The cancellation comes as many schools are re-examining traditions that are now being recognized as outdated, sexist or racist. It also highlighted, according to students, how even well-meaning lesson plans can backfire.

“I really don’t think it was the teacher’s intention to have it be such a sexist lesson,” said Hannah Carreon, 18, a senior at the high school. “There were girls that were excited to get to do this finally and get to dress up.”

She added, “But there were also a lot who were obviously upset about it.”

School officials declined requests for an interview and the teacher did not respond to a request for comment.

In a statement, the school district superintendent, Anita Hebert, said the assignment had been removed and the “matter has been addressed with the teacher.”

“This assignment has been reviewed, and despite its historical context, it does not reflect our district and community values,” Dr. Hebert said.

The exercise had been scheduled to take place on Wednesday. Female and male students, who had been reading “Beowulf” and the works of Chaucer, were given assignment sheets that described 11 “rules for chivalry.” They would be awarded 10 points for every rule they followed.

Boys were asked to rise any time a female student or faculty member entered a room, to avoid profanity or “vulgar words” and to “allow ladies to leave the room before they leave.”

Girls had to walk behind men or “walk daintily, as if their feet were bound”; address men with “a lowered head and a curtsy”; “clean up” after their male classmates; and “obey any reasonable request” from a man.

According to Colin Tynes Lain, 18, a senior, the teacher had anticipated backlash and said students who were uncomfortable with the assignment could write a one-page essay instead.

In the past, Mr. Lain said, the teacher had given parents and teachers a written disclaimer explaining that the goal of the project was to show how the chivalric code was used to obscure chauvinistic principles that harmed women.

“That’s what she was trying to pull our attention to,” he said. “That this was not chivalry in any way.”

Still, he said, he felt unsettled by the idea of treating students he is used to debating and bantering with in a demeaning way.

“It definitely made me uncomfortable and I would say that was her goal,” Mr. Lain said. “At the same time, I understand why certain people would be mad.”

Ms. Carreon, who has an English class with the same teacher but not the course that included the chivalry assignment, said she most likely would have written the essay.

“It’s important to show how far women have come, but why do we have to act that out for us to understand it?” she said.

Jaiden Landers, another senior in the class, said there had always been some resistance to the assignment, but in recent weeks the debate had become more charged among students.

It was unclear how many parents complained, but the students said that at least one parent complained to the school board.

By Wednesday, most students knew the project had been canceled, Mr. Landers said.

By then, a picture of the assignment had been posted in a Facebook group created by parents and was circulated to another parent group, where Brandi D. Addison Davis, 23, a freelance journalist in the Dallas-Fort Worth area, saw it.

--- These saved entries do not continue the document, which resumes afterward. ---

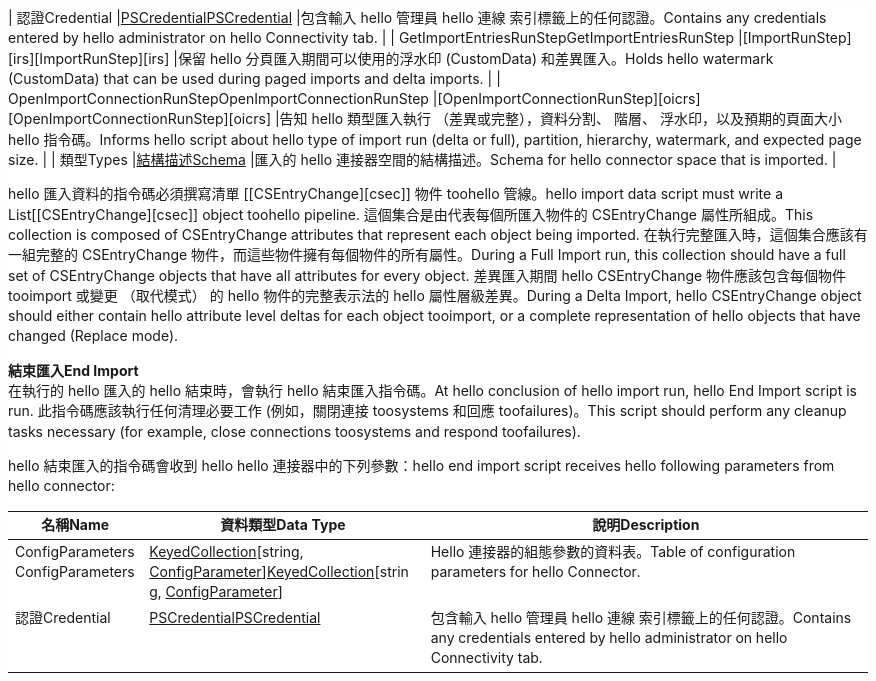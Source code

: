 | <span data-ttu-id="6e077-342">認證</span><span class="sxs-lookup"><span data-stu-id="6e077-342">Credential</span></span> |<span data-ttu-id="6e077-343">[PSCredential][pscred]</span><span class="sxs-lookup"><span data-stu-id="6e077-343">[PSCredential][pscred]</span></span> |<span data-ttu-id="6e077-344">包含輸入 hello 管理員 hello 連線 索引標籤上的任何認證。</span><span class="sxs-lookup"><span data-stu-id="6e077-344">Contains any credentials entered by hello administrator on hello Connectivity tab.</span></span> |
| <span data-ttu-id="6e077-345">GetImportEntriesRunStep</span><span class="sxs-lookup"><span data-stu-id="6e077-345">GetImportEntriesRunStep</span></span> |<span data-ttu-id="6e077-346">[ImportRunStep][irs]</span><span class="sxs-lookup"><span data-stu-id="6e077-346">[ImportRunStep][irs]</span></span> |<span data-ttu-id="6e077-347">保留 hello 分頁匯入期間可以使用的浮水印 (CustomData) 和差異匯入。</span><span class="sxs-lookup"><span data-stu-id="6e077-347">Holds hello watermark (CustomData) that can be used during paged imports and delta imports.</span></span> |
| <span data-ttu-id="6e077-348">OpenImportConnectionRunStep</span><span class="sxs-lookup"><span data-stu-id="6e077-348">OpenImportConnectionRunStep</span></span> |<span data-ttu-id="6e077-349">[OpenImportConnectionRunStep][oicrs]</span><span class="sxs-lookup"><span data-stu-id="6e077-349">[OpenImportConnectionRunStep][oicrs]</span></span> |<span data-ttu-id="6e077-350">告知 hello 類型匯入執行 （差異或完整），資料分割、 階層、 浮水印，以及預期的頁面大小 hello 指令碼。</span><span class="sxs-lookup"><span data-stu-id="6e077-350">Informs hello script about hello type of import run (delta or full), partition, hierarchy, watermark, and expected page size.</span></span> |
| <span data-ttu-id="6e077-351">類型</span><span class="sxs-lookup"><span data-stu-id="6e077-351">Types</span></span> |<span data-ttu-id="6e077-352">[結構描述][schema]</span><span class="sxs-lookup"><span data-stu-id="6e077-352">[Schema][schema]</span></span> |<span data-ttu-id="6e077-353">匯入的 hello 連接器空間的結構描述。</span><span class="sxs-lookup"><span data-stu-id="6e077-353">Schema for hello connector space that is imported.</span></span> |

<span data-ttu-id="6e077-354">hello 匯入資料的指令碼必須撰寫清單 [[CSEntryChange][csec]] 物件 toohello 管線。</span><span class="sxs-lookup"><span data-stu-id="6e077-354">hello import data script must write a List[[CSEntryChange][csec]] object toohello pipeline.</span></span> <span data-ttu-id="6e077-355">這個集合是由代表每個所匯入物件的 CSEntryChange 屬性所組成。</span><span class="sxs-lookup"><span data-stu-id="6e077-355">This collection is composed of CSEntryChange attributes that represent each object being imported.</span></span> <span data-ttu-id="6e077-356">在執行完整匯入時，這個集合應該有一組完整的 CSEntryChange 物件，而這些物件擁有每個物件的所有屬性。</span><span class="sxs-lookup"><span data-stu-id="6e077-356">During a Full Import run, this collection should have a full set of CSEntryChange objects that have all attributes for every object.</span></span> <span data-ttu-id="6e077-357">差異匯入期間 hello CSEntryChange 物件應該包含每個物件 tooimport 或變更 （取代模式） 的 hello 物件的完整表示法的 hello 屬性層級差異。</span><span class="sxs-lookup"><span data-stu-id="6e077-357">During a Delta Import, hello CSEntryChange object should either contain hello attribute level deltas for each object tooimport, or a complete representation of hello objects that have changed (Replace mode).</span></span>

<span data-ttu-id="6e077-358">**結束匯入**</span><span class="sxs-lookup"><span data-stu-id="6e077-358">**End Import**</span></span>  
<span data-ttu-id="6e077-359">在執行的 hello 匯入的 hello 結束時，會執行 hello 結束匯入指令碼。</span><span class="sxs-lookup"><span data-stu-id="6e077-359">At hello conclusion of hello import run, hello End Import script is run.</span></span> <span data-ttu-id="6e077-360">此指令碼應該執行任何清理必要工作 (例如，關閉連接 toosystems 和回應 toofailures)。</span><span class="sxs-lookup"><span data-stu-id="6e077-360">This script should perform any cleanup tasks necessary (for example, close connections toosystems and respond toofailures).</span></span>

<span data-ttu-id="6e077-361">hello 結束匯入的指令碼會收到 hello hello 連接器中的下列參數：</span><span class="sxs-lookup"><span data-stu-id="6e077-361">hello end import script receives hello following parameters from hello connector:</span></span>

| <span data-ttu-id="6e077-362">名稱</span><span class="sxs-lookup"><span data-stu-id="6e077-362">Name</span></span> | <span data-ttu-id="6e077-363">資料類型</span><span class="sxs-lookup"><span data-stu-id="6e077-363">Data Type</span></span> | <span data-ttu-id="6e077-364">說明</span><span class="sxs-lookup"><span data-stu-id="6e077-364">Description</span></span> |
| --- | --- | --- |
| <span data-ttu-id="6e077-365">ConfigParameters</span><span class="sxs-lookup"><span data-stu-id="6e077-365">ConfigParameters</span></span> |<span data-ttu-id="6e077-366">[KeyedCollection][keyk][string, [ConfigParameter][cp]]</span><span class="sxs-lookup"><span data-stu-id="6e077-366">[KeyedCollection][keyk][string, [ConfigParameter][cp]]</span></span> |<span data-ttu-id="6e077-367">Hello 連接器的組態參數的資料表。</span><span class="sxs-lookup"><span data-stu-id="6e077-367">Table of configuration parameters for hello Connector.</span></span> |
| <span data-ttu-id="6e077-368">認證</span><span class="sxs-lookup"><span data-stu-id="6e077-368">Credential</span></span> |<span data-ttu-id="6e077-369">[PSCredential][pscred]</span><span class="sxs-lookup"><span data-stu-id="6e077-369">[PSCredential][pscred]</span></span> |<span data-ttu-id="6e077-370">包含輸入 hello 管理員 hello 連線 索引標籤上的任何認證。</span><span class="sxs-lookup"><span data-stu-id="6e077-370">Contains any credentials entered by hello administrator on hello Connectivity tab.</span></span> |

[cpp]: https://msdn.microsoft.com/library/windows/desktop/microsoft.metadirectoryservices.configparameterpage.aspx
[keyk]: https://msdn.microsoft.com/library/ms132438.aspx
[cp]: https://msdn.microsoft.com/library/windows/desktop/microsoft.metadirectoryservices.configparameter.aspx
[pscred]: https://msdn.microsoft.com/library/system.management.automation.pscredential.aspx
[schema]: https://msdn.microsoft.com/library/windows/desktop/microsoft.metadirectoryservices.schema.aspx
[schemaT]: https://msdn.microsoft.com/library/windows/desktop/microsoft.metadirectoryservices.schematype.aspx
[schemaA]: https://msdn.microsoft.com/library/windows/desktop/microsoft.metadirectoryservices.schemaattribute.aspx
[dnstyle]: https://msdn.microsoft.com/library/windows/desktop/microsoft.metadirectoryservices.madistinguishednamestyle.aspx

She posted a photo of the assignment sheet on Twitter, where it was seen and picked up by local and national media.

Role-playing can be an effective pedagogical tool, but teachers have to be very careful that they are not reinforcing negative gender and racial attitudes, said April Peters-Hawkins, a former sixth-grade teacher who is now a professor of school leadership at the University of Houston College of Education.

“What we typically see is marginalized groups continuing to be marginalized,” she said. “Black kids being asked to play the roles of slaves, Jewish kids being asked to play the role of victims of the Holocaust and girls being asked to be subservient.”

Mr. Landers said he hoped that the teacher, whom he described as caring and well liked, would find another way to have students examine the misogyny of that era beyond studying old texts.

“I feel like a lot of people are trying to cover up history; we shouldn’t do that,” he said. “If men, especially teenage boys, see how girls were treated back in the 1300s, they’ll get a better sense of how to treat women today.”